#### Task description:
Once you reach the line containing "## **Refactoring Benefits:**" in the entries below, write out that line and each one after it down to the line containing "- **Single source", exactly and with nothing added.

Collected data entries

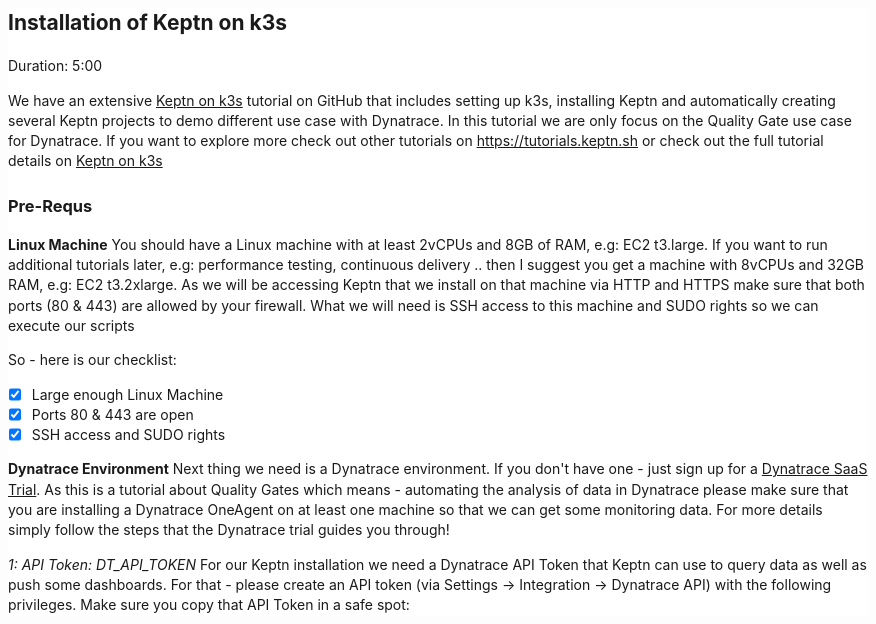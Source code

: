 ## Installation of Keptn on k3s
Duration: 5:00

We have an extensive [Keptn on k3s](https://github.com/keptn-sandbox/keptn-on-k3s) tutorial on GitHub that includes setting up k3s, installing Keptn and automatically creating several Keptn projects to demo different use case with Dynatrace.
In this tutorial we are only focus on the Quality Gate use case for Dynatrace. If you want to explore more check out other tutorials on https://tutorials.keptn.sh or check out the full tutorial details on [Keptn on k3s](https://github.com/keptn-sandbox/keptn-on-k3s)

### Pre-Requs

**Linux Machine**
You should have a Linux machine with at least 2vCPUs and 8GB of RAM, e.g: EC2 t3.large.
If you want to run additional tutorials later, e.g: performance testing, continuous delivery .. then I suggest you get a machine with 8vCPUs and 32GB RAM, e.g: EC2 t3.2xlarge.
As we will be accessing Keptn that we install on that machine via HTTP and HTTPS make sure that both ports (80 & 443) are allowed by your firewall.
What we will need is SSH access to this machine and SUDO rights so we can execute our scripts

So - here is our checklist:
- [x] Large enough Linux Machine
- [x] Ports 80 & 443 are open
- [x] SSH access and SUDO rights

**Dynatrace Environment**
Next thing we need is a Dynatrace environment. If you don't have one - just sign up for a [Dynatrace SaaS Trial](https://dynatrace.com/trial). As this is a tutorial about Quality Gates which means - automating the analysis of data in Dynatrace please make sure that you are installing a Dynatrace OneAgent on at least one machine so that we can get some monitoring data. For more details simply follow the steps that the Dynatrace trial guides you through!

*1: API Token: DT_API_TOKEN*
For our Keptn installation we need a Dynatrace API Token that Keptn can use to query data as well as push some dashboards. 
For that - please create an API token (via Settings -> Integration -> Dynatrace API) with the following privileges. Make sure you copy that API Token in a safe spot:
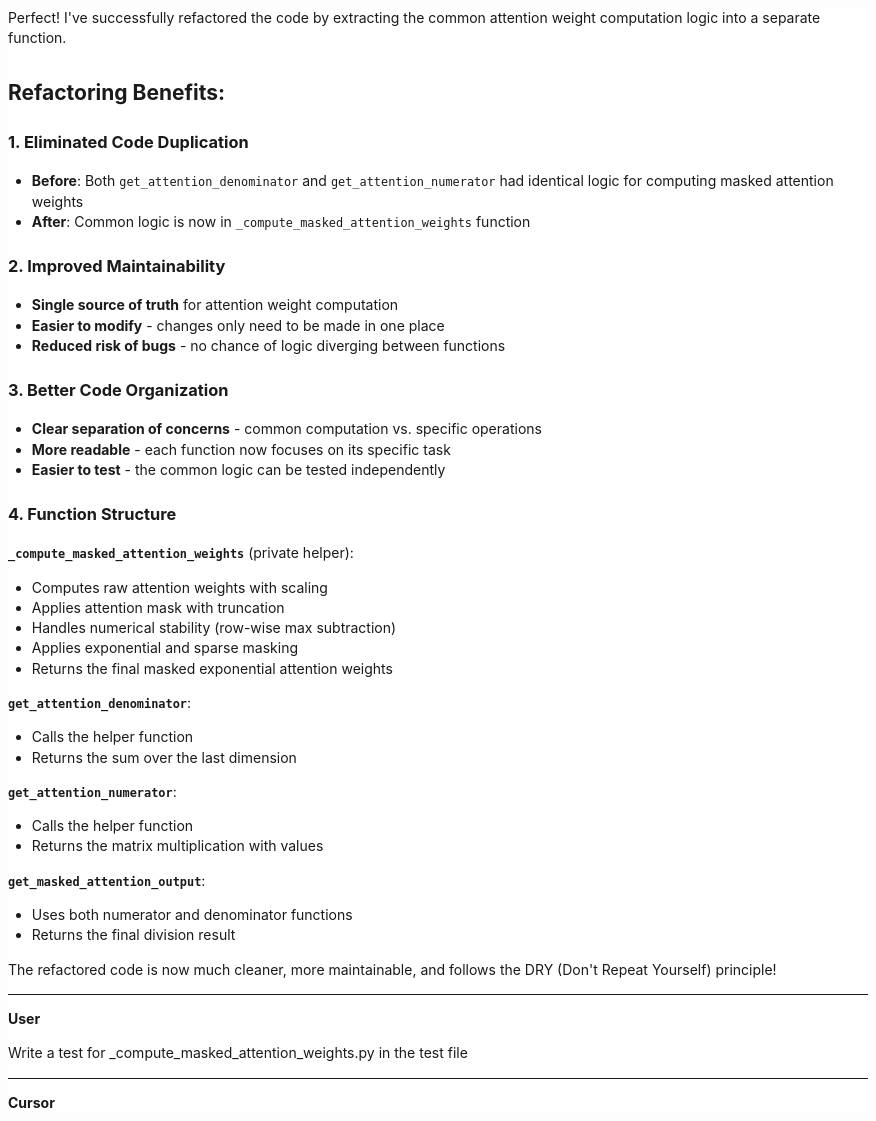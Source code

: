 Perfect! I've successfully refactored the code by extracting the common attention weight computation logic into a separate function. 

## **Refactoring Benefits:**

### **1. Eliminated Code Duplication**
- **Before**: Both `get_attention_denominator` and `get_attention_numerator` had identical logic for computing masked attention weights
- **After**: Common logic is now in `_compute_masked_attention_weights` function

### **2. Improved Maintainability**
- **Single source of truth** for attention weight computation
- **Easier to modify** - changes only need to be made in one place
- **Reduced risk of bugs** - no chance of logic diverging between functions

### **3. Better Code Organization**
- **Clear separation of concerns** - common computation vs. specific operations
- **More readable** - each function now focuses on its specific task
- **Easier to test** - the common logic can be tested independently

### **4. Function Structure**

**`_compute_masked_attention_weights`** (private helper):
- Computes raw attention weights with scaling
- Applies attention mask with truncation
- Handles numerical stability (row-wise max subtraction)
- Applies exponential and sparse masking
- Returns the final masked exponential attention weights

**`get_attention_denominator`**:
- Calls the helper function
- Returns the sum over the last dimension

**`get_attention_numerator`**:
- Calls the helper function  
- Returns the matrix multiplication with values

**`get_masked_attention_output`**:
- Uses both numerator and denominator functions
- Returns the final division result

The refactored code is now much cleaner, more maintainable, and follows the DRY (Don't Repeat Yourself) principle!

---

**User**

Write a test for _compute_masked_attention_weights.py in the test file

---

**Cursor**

==

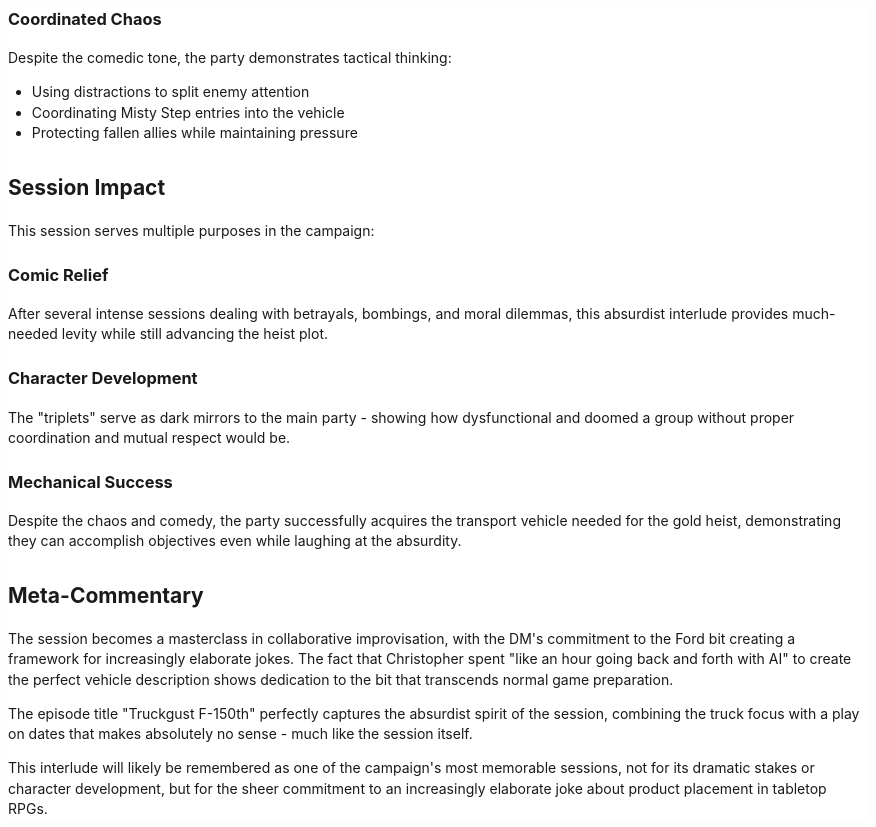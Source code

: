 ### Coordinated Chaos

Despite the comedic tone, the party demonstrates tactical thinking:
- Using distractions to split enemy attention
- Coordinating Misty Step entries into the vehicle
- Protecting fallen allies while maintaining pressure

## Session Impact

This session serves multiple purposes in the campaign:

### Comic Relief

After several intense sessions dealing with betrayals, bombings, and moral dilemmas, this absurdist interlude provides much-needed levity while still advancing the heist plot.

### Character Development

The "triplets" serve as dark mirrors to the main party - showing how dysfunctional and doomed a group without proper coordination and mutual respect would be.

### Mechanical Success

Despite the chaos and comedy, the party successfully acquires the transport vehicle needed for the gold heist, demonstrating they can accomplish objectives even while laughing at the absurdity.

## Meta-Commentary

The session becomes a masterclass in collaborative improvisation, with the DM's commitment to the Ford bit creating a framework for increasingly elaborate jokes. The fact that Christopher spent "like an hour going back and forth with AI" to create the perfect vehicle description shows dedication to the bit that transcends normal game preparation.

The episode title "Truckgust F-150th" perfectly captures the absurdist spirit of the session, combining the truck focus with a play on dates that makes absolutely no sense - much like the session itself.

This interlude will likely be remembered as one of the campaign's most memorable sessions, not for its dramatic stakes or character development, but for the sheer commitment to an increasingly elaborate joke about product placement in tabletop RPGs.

...

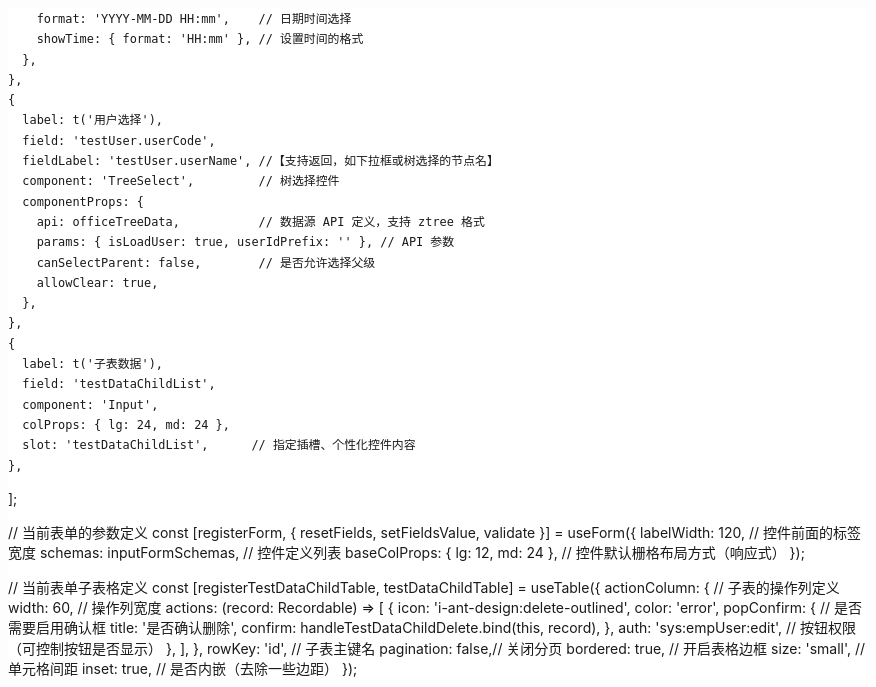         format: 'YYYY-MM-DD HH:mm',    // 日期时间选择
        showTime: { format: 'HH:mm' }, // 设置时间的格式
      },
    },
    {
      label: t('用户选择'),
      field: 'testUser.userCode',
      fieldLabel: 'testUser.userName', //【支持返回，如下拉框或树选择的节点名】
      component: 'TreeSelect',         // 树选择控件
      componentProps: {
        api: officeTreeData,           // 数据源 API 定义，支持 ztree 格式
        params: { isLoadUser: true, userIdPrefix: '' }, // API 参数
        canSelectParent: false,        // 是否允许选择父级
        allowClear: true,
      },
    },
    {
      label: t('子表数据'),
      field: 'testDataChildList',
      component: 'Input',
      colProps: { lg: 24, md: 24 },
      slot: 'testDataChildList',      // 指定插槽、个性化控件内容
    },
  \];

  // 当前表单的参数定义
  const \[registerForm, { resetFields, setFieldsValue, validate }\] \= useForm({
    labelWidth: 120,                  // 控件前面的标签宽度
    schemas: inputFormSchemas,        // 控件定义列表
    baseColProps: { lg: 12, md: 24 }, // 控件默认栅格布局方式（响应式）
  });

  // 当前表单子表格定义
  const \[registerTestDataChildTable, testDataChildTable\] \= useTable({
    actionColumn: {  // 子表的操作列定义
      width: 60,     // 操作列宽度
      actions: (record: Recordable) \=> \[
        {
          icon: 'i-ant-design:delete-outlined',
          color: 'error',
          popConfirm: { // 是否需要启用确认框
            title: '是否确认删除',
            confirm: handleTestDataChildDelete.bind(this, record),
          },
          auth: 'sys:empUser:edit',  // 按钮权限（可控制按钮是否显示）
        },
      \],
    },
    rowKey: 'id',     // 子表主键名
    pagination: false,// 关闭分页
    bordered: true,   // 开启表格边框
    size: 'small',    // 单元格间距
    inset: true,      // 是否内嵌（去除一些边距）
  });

#### Response to this exercise:
## **Refactoring Benefits:**

### **1. Eliminated Code Duplication**
- **Before**: Both `get_attention_denominator` and `get_attention_numerator` had identical logic for computing masked attention weights
- **After**: Common logic is now in `_compute_masked_attention_weights` function

### **2. Improved Maintainability**
- **Single source of truth** for attention weight computation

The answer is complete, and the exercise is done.